WORK TO BE COMPLETED
Whenever a line below holds the word "ayuda", copy that line.
┌──
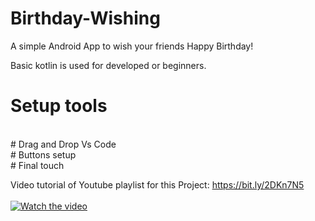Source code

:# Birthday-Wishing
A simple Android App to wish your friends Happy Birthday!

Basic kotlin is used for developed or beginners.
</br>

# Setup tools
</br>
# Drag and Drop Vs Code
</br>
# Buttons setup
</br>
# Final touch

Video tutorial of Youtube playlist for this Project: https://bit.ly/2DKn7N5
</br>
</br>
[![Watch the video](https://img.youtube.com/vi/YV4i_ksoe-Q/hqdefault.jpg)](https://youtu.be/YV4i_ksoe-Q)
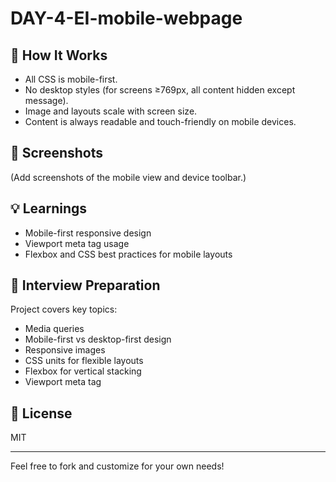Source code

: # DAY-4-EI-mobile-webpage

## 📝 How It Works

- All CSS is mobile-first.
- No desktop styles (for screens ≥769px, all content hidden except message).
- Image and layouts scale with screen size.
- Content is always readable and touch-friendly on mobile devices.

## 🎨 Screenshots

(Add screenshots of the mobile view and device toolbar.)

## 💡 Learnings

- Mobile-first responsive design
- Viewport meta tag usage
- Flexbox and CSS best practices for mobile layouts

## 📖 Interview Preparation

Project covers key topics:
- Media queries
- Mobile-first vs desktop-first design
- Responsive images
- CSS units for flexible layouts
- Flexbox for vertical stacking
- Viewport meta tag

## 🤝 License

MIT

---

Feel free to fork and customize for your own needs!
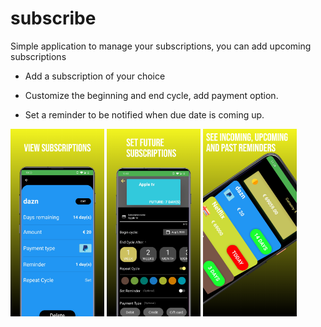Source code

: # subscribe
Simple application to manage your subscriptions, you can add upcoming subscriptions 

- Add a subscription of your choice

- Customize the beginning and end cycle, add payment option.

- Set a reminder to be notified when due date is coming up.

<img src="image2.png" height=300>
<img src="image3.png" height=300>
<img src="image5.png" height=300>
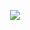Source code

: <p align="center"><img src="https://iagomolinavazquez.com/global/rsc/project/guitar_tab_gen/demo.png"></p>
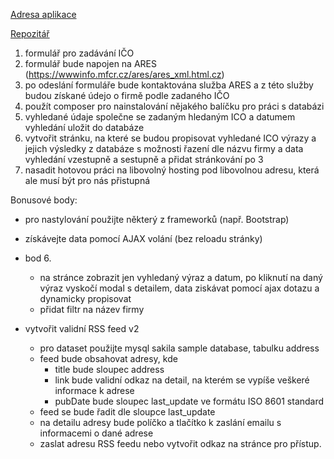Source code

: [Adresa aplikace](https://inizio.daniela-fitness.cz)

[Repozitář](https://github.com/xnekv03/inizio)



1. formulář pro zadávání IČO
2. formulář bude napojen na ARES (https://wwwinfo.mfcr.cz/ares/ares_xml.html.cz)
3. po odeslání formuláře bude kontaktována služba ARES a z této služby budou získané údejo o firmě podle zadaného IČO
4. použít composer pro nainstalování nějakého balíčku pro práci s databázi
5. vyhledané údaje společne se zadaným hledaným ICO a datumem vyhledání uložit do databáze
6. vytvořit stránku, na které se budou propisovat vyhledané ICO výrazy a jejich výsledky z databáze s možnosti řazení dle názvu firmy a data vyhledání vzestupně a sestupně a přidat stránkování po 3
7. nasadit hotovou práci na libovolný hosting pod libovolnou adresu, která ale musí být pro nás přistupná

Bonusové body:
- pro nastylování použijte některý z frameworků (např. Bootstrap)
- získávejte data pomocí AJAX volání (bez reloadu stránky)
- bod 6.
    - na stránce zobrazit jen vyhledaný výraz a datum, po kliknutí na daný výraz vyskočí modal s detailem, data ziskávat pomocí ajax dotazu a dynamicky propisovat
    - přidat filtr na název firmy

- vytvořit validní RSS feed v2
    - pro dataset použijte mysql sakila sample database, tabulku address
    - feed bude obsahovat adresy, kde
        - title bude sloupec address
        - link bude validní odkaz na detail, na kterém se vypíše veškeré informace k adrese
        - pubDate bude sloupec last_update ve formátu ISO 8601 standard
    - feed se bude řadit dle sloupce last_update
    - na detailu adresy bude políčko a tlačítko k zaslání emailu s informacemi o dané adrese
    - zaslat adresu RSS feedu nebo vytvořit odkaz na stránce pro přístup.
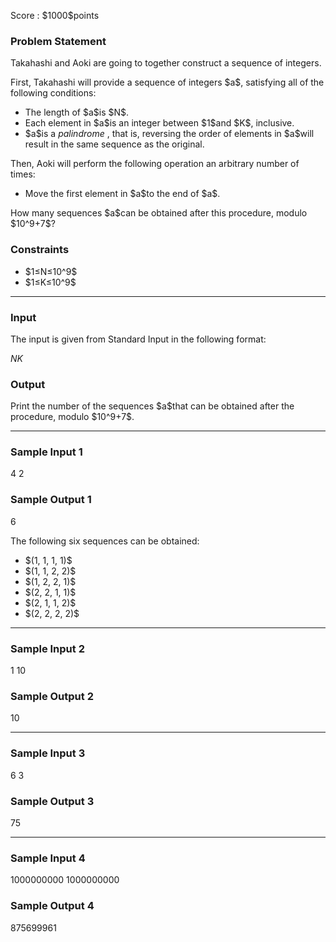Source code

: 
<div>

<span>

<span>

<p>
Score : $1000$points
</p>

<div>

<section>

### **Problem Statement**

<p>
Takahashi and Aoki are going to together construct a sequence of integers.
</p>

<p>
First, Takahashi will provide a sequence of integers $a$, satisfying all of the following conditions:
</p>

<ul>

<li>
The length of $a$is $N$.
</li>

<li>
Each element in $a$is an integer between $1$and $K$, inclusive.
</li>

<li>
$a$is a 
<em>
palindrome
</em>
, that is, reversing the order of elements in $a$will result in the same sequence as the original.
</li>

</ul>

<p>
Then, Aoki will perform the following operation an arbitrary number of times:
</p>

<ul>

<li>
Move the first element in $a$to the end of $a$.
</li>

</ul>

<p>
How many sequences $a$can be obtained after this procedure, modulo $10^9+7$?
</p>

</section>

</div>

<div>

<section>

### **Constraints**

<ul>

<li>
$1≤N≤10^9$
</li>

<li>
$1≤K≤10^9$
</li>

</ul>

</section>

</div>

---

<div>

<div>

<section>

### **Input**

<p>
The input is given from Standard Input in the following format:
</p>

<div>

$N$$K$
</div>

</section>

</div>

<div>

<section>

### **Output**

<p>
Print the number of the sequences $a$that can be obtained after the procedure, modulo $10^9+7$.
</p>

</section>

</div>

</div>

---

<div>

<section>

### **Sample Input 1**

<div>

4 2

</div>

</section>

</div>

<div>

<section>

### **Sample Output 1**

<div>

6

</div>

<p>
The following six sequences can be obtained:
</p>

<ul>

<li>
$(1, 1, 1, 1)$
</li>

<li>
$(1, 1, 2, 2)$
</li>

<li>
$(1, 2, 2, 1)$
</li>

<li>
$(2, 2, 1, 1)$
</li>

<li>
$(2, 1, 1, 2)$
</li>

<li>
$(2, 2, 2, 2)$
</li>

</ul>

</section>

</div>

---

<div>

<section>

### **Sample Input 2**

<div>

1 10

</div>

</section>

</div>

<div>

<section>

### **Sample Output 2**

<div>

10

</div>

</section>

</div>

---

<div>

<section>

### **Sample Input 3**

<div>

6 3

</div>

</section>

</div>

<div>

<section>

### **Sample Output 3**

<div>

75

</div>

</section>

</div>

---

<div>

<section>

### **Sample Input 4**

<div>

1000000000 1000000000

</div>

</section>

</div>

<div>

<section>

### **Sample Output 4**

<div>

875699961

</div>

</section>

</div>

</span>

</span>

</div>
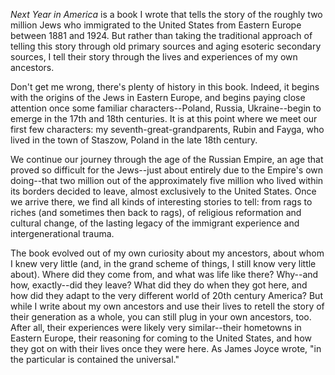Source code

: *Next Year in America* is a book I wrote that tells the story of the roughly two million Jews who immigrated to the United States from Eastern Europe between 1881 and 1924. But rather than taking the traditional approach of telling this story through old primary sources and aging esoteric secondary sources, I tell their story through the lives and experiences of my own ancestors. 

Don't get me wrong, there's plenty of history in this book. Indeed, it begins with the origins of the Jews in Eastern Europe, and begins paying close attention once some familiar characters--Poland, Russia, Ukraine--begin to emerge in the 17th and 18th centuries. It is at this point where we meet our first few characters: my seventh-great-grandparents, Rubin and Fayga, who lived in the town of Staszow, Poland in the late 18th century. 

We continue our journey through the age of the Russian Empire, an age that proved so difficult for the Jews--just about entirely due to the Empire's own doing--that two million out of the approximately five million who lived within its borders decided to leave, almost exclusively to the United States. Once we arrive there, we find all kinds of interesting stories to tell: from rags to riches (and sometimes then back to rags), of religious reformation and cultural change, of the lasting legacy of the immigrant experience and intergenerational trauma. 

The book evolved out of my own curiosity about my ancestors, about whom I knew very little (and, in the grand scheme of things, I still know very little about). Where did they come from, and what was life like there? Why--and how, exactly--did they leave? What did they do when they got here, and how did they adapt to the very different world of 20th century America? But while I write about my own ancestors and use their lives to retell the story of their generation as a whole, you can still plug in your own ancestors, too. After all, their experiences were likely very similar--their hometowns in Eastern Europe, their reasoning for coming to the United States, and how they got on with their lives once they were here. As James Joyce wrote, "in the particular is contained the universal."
└──
┌──
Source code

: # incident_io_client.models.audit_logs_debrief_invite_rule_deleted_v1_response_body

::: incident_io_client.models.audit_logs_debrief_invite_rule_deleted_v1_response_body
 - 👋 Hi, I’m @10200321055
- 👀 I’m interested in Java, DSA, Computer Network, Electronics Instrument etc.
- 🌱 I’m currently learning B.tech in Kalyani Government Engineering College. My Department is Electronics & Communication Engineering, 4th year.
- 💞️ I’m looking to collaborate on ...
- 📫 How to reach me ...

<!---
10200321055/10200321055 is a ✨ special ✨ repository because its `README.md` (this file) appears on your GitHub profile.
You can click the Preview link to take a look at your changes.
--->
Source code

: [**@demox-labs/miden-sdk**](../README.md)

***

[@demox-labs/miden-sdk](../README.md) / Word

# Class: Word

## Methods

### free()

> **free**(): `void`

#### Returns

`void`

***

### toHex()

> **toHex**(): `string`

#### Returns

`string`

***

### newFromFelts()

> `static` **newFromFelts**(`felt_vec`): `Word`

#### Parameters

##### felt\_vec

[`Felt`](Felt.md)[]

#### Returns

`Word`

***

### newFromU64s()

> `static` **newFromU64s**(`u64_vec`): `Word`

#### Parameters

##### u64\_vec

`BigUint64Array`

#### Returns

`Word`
└──
┌──
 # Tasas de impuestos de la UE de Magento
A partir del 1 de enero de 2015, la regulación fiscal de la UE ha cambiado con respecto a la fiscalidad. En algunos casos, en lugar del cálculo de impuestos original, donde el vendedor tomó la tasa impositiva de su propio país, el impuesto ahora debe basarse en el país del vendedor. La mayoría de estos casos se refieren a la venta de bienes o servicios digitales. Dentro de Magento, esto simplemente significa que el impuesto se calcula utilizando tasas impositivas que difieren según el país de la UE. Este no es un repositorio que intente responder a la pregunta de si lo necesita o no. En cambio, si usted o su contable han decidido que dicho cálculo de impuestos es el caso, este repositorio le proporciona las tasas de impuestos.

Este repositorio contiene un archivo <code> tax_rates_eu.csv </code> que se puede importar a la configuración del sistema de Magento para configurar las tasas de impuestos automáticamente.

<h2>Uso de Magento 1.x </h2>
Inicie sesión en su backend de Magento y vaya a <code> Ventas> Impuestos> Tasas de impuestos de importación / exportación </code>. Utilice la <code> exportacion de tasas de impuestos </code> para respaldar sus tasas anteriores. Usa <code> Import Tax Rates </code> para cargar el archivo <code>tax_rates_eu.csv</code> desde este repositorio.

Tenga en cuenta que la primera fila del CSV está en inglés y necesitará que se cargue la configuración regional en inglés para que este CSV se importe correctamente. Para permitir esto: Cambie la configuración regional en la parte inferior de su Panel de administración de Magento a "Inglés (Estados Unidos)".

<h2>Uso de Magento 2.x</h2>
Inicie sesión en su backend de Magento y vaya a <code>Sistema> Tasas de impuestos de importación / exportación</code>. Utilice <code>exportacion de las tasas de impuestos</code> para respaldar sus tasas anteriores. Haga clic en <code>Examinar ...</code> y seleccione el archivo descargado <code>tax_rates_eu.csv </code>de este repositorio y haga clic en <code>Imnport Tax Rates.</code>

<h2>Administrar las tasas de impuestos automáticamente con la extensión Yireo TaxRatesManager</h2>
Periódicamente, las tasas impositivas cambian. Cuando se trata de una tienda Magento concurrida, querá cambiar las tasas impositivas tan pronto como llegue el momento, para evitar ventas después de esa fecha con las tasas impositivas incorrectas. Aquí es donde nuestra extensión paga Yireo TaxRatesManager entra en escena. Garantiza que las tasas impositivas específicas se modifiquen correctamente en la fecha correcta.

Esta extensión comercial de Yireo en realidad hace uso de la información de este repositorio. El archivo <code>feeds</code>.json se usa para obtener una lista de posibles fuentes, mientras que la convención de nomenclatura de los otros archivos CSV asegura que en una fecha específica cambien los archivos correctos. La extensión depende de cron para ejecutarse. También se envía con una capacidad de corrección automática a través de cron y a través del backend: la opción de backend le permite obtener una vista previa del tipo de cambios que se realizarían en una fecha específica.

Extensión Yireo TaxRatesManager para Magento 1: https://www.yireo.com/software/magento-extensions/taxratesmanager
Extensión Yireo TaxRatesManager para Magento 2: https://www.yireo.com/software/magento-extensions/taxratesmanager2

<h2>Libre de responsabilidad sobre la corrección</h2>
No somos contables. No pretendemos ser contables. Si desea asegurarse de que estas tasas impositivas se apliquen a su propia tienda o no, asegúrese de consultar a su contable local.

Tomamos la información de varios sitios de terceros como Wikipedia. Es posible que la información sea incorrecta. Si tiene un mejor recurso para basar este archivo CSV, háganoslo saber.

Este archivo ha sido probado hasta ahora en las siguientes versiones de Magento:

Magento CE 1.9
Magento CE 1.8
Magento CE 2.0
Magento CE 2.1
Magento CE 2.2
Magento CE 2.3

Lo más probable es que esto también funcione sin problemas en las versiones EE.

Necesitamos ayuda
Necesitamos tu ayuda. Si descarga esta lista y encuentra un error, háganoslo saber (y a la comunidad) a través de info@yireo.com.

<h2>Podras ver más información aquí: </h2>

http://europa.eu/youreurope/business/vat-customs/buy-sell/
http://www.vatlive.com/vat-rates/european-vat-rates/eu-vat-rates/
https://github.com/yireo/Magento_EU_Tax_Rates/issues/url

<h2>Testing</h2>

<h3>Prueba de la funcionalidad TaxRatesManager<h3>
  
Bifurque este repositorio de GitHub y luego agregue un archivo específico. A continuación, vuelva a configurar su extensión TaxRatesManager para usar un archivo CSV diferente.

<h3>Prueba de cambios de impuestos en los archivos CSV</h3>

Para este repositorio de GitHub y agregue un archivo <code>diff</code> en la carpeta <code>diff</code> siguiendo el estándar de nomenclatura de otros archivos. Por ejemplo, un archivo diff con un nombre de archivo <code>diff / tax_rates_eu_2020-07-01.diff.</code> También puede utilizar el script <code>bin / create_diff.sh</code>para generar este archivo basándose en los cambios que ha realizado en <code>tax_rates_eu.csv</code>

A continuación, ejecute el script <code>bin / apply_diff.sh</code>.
└──
EXERCISE ANSWER
Necesitamos ayuda
Necesitamos tu ayuda. Si descarga esta lista y encuentra un error, háganoslo saber (y a la comunidad) a través de info@yireo.com.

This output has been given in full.